How do I translate this OpenACC nested parallelism to SYCL?

gamersensual14 · ‎05-02-2022

Hi Intel team, here I am with another question. I'm trying to parallelize this code, originally in OpenACC:

  //#pragma acc parallel loop
  for(i=0; i<bands; i++)
  {
    //#pragma acc loop seq 
    for(j=0; j<lines_samples; j++)
      r_m[i] += image_vector[i*lines_samples+j];

    r_m[i] /= lines_samples;

    //#pragma acc loop
      for(j=0; j<lines_samples; j++)
        R_o[i*lines_samples+j] = image_vector[i*lines_samples+j] - r_m[i];
  }

The thing is that, as you can see, we have a parallelized loop, then inside a sequential loop (because of the reduction) and then another parallelizable loop.

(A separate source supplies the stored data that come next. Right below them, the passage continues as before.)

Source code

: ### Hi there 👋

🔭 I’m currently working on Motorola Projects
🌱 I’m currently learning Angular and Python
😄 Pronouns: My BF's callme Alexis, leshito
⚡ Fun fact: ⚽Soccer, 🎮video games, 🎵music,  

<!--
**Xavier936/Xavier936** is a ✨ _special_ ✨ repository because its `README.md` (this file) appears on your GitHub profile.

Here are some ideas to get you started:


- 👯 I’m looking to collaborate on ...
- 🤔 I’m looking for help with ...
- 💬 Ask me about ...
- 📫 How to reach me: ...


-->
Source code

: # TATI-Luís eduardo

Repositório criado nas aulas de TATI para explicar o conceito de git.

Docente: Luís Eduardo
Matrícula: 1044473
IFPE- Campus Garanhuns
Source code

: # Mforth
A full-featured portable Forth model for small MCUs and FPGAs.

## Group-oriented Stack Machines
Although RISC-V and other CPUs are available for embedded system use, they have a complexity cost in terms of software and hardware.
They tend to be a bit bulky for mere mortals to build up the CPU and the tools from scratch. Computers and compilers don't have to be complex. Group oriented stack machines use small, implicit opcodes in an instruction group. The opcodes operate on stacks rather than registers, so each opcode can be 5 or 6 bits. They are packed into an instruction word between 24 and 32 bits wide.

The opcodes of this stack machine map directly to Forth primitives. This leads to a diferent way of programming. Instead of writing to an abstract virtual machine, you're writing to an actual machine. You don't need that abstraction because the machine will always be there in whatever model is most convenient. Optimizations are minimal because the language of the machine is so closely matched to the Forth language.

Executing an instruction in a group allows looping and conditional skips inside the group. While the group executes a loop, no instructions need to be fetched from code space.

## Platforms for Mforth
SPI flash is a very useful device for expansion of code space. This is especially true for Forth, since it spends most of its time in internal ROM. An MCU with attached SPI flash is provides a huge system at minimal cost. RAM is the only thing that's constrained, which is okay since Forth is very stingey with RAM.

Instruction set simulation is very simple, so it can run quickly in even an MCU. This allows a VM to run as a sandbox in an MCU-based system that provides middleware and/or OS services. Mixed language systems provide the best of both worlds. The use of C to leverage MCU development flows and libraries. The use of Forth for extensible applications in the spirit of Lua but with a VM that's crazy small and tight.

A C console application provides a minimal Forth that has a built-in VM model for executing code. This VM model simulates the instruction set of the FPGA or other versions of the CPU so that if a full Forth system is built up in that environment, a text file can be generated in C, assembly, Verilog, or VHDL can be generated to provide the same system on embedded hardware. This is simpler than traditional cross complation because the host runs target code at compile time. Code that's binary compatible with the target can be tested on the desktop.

I have tried to translate it like this:

my_queue.submit([&](auto &h) {
  h.parallel_for(sycl::range(bands), [=](auto i) {
    h.single_task<class computo_example>([=]() {
      int64_t j;

      for(j=0; j<lines_samples; j++)
      r_m[i] += image_vector[i*lines_samples+j];
    });

    r_m[i] /= lines_samples;

    h.parallel_for(sycl::range(lines_samples), [=](auto j) {
      R_o[i*lines_samples+j] = image_vector[i*lines_samples+j] - r_m[i];
    });
  });
}).wait();

But I'm not sure if that is correct, as I don't have clear if nested structures like this are possible in SYCL. Can I execute a parallel_for inside another parallel_for? Can I execute single_task inside a parallel for? And the other way around?

With that SYCL code, I'm getting a huge error output, I'll attach the most important lines:

VCA.cpp:866:9: error: use 'template' keyword to treat 'single_task' as a dependent template name
h.single_task<class computo_example>([=]() {
^
template

VCA.cpp:865:41: error: call to deleted constructor of 'sycl::handler'
h.parallel_for(sycl::range(bands), [=](auto i) {
                                    ^

VCA.cpp:865:40: error: attempt to use a deleted function
h.parallel_for(sycl::range(bands), [=](auto i) {
^

VCA.cpp:866:7: note: destructor of '' is implicitly deleted because field '' has an inaccessible destructor
h.single_task<class computo_example>([=]() {
^

I'm looking for the most generic way to translate this.

Looking forward to your answer.

Thank you!

ShwethaS_Intel · ‎05-06-2022

Hi @gamersensual14 ,

Thanks for reaching out to us, we are working on your issue.

Please refer the below DPCPP/SYCL documentation for migration.

https://www.intel.com/content/www/us/en/developer/tools/oneapi/data-parallel-c-plus-plus.html

Have a Good day!

Thanks & Regards,

Shwetha

Jie_L_Intel · ‎05-23-2022

i suggest you to use oneAPI OpenMP offloading feature to migrate the OpenACC code to run on Intel GPU, not directly to SYCL manualy. Here are links for OpenMP offloading in oneAPI :

https://www.intel.com/content/www/us/en/develop/documentation/get-started-with-cpp-fortran-compiler-openmp/top.html

https://www.youtube.com/watch?v=sn_pHVR0NMk